Poem of the Week | November 28, 2022

This week’s Poem of the Week is “Still Life Dark as a Fig” by Lauren Camp.

Lauren Camp is the Poet Laureate of New Mexico and author of five books, most recently Took House (Tupelo Press). An emeritus Black Earth Institute fellow, she has won a Dorset Prize and been named finalist for the Arab American Book Award and Adrienne Rich Award for Poetry. Her poems have appeared in Kenyon Review, Prairie Schooner, Blackbird, and Beloit Poetry Journal, and her work has been translated into Mandarin, Turkish, Spanish, and Arabic. www.laurencamp.com

 

Still Life Dark as a Fig

Two months of meat and grain and only one thing
happens at a time. Only time happens, we drink
wine and tea and unbecome, we go to sleep. My love sleeps,
hatching sounds from upper and lower surfaces
of his throat. Awake, I keep collecting the verses.
I get up. I lie on the couch. The scenery is a substance,
alone, fixed. The whisky shot is irascible. A long roaring boat
and a whole gesture, it swishes through me. I let the cat sit
on my bones. I’m safe on earth. And before long
it is still night. I see more of it at the window. I am half
in half out of a trance. I ask my dead father to come down
from his dance party with my heavenly mother
and take me any place he wants. Coyotes gossip in the pocket
of our property, their tongues through the bluepurple
night. I ask for this bit of nothing. Still, life dark as a fig.
The dark flops further onto me, an equivalent geometry
of every direction. The dark knows
it will last for years. Even though the iron day starts.

 

Author’s Note

Over an exhausting three-year period, I wrote notes and lines about my father settling into Alzheimer’s Disease. Because I expected the end, I felt sure I was prepared for it.
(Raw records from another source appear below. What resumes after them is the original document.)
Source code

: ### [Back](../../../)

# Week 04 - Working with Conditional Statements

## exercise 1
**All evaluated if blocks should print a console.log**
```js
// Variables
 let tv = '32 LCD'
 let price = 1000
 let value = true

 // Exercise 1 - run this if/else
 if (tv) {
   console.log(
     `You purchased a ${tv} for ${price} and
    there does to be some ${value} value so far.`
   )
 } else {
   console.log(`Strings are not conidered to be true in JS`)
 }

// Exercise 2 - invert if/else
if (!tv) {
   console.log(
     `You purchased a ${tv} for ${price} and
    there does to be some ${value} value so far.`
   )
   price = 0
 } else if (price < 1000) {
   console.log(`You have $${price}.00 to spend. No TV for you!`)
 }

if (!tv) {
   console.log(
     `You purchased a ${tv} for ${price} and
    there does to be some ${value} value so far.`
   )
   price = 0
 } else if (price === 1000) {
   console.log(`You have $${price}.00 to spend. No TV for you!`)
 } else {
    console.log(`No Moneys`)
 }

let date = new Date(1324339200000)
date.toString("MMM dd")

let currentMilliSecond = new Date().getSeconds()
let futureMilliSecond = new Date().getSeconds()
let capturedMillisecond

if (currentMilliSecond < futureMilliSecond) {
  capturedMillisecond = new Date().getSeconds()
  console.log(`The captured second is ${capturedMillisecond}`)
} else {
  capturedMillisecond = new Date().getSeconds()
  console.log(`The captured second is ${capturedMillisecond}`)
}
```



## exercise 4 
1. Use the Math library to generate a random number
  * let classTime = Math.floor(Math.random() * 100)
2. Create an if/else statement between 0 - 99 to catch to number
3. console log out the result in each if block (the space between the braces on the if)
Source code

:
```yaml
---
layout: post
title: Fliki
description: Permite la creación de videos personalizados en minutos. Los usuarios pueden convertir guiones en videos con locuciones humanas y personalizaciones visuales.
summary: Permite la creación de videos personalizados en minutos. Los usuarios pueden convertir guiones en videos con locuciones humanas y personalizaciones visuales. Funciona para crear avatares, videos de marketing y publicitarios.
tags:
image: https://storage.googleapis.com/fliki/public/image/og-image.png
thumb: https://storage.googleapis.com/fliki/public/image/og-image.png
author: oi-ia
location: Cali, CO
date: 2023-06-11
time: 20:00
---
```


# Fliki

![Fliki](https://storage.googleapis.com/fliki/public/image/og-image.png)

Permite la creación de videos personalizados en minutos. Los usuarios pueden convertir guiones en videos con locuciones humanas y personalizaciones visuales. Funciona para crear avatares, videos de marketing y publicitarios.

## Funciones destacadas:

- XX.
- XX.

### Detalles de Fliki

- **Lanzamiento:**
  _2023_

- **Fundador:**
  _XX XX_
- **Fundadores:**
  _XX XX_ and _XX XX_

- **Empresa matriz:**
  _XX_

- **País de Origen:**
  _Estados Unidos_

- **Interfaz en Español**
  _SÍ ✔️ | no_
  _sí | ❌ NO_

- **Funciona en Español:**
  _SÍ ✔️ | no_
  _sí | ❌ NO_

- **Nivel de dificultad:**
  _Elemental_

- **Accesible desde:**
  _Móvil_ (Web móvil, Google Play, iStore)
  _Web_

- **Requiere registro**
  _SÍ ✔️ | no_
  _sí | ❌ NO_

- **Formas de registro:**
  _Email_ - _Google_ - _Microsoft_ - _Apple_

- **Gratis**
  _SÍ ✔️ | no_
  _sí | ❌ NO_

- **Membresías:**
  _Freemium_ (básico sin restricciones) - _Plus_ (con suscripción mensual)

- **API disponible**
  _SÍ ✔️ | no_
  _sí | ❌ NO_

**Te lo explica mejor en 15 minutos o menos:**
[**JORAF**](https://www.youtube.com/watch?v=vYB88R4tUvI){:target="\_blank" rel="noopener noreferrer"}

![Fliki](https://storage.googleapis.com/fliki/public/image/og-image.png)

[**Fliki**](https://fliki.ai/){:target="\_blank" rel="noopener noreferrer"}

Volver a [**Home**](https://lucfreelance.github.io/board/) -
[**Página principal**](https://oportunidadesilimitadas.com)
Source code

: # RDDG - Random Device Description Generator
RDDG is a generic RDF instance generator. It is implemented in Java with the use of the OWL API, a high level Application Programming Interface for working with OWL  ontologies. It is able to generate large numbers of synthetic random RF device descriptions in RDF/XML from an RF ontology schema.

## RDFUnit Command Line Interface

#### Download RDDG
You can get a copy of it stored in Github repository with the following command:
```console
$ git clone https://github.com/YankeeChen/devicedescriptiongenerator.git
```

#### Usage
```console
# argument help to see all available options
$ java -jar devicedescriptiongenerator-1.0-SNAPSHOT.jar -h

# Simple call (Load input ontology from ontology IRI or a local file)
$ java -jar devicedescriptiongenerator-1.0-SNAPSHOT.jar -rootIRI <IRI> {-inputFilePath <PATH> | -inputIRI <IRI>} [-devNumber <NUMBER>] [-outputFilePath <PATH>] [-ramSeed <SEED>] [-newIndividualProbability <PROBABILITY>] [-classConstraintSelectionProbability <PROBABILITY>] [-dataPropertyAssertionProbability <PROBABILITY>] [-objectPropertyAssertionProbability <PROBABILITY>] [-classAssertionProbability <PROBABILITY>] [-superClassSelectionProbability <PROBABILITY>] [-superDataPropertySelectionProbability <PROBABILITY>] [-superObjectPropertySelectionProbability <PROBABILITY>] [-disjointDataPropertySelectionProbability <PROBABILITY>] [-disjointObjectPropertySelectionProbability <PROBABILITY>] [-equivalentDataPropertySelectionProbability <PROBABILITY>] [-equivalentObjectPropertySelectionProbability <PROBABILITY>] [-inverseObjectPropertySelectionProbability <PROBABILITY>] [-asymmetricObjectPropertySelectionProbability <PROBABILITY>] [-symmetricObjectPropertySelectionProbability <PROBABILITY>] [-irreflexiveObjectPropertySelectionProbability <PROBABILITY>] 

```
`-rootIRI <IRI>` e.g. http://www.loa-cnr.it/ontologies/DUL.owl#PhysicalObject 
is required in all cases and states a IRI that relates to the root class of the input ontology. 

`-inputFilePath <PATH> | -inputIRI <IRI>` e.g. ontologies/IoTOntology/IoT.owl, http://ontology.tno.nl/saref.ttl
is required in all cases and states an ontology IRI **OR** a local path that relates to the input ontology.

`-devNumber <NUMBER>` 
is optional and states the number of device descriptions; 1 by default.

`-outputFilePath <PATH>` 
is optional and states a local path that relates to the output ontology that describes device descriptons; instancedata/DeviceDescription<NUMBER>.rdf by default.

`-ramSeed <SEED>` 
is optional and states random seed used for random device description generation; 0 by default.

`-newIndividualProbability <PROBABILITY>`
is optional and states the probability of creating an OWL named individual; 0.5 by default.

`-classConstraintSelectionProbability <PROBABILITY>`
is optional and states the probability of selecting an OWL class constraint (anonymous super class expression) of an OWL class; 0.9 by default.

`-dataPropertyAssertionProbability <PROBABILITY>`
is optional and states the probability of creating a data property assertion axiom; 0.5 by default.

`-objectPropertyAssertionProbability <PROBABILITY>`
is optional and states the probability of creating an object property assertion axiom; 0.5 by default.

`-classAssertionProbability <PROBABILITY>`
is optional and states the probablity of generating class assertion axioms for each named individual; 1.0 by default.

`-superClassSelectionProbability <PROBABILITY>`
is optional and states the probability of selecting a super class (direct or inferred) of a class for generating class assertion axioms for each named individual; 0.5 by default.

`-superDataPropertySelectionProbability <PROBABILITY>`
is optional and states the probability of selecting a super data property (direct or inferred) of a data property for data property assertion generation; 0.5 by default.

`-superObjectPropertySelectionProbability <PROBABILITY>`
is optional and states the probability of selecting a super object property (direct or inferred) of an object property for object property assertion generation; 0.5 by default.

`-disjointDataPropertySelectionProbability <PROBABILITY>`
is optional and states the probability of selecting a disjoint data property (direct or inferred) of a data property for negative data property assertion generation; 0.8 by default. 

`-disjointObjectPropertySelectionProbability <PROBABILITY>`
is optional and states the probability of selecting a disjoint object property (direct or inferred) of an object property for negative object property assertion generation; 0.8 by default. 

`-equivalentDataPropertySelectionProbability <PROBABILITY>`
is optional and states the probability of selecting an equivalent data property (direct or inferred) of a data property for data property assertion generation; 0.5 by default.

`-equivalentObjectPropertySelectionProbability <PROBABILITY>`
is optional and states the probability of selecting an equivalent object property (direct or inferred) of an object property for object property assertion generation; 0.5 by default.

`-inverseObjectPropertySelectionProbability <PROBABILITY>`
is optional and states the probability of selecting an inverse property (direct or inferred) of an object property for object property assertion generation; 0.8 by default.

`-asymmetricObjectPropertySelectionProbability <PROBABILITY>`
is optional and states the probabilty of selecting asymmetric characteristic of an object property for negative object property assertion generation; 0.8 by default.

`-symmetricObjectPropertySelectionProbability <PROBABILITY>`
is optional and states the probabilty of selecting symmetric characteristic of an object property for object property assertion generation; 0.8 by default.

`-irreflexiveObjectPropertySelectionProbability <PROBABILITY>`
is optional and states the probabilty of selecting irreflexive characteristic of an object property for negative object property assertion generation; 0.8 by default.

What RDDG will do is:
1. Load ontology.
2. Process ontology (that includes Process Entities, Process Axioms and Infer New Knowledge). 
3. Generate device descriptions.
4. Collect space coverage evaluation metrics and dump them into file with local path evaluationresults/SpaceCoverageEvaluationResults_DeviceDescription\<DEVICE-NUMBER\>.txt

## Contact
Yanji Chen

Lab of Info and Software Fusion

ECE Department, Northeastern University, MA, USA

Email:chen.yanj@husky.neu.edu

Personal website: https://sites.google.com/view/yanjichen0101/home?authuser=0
But when it came, I felt hollowed out. I had lost the most intriguing person I would likely ever know. And it was winter all around—in climate, in politics. I consider myself good at grieving. By this, I mean, I am willing to be embraced by it, rather than push it away and let it surface later in some less healthy way. Even so, I hope not to find it again for a while. Grief changes every perspective. It is uncontrollable and consuming—and then, one day when you’ve been in it so long that it seems part of your skin, you realize there has been a shift, often in the most minuscule way. Suddenly, it will be spring, or there will appear some other bit of light, some way you get to move forward again.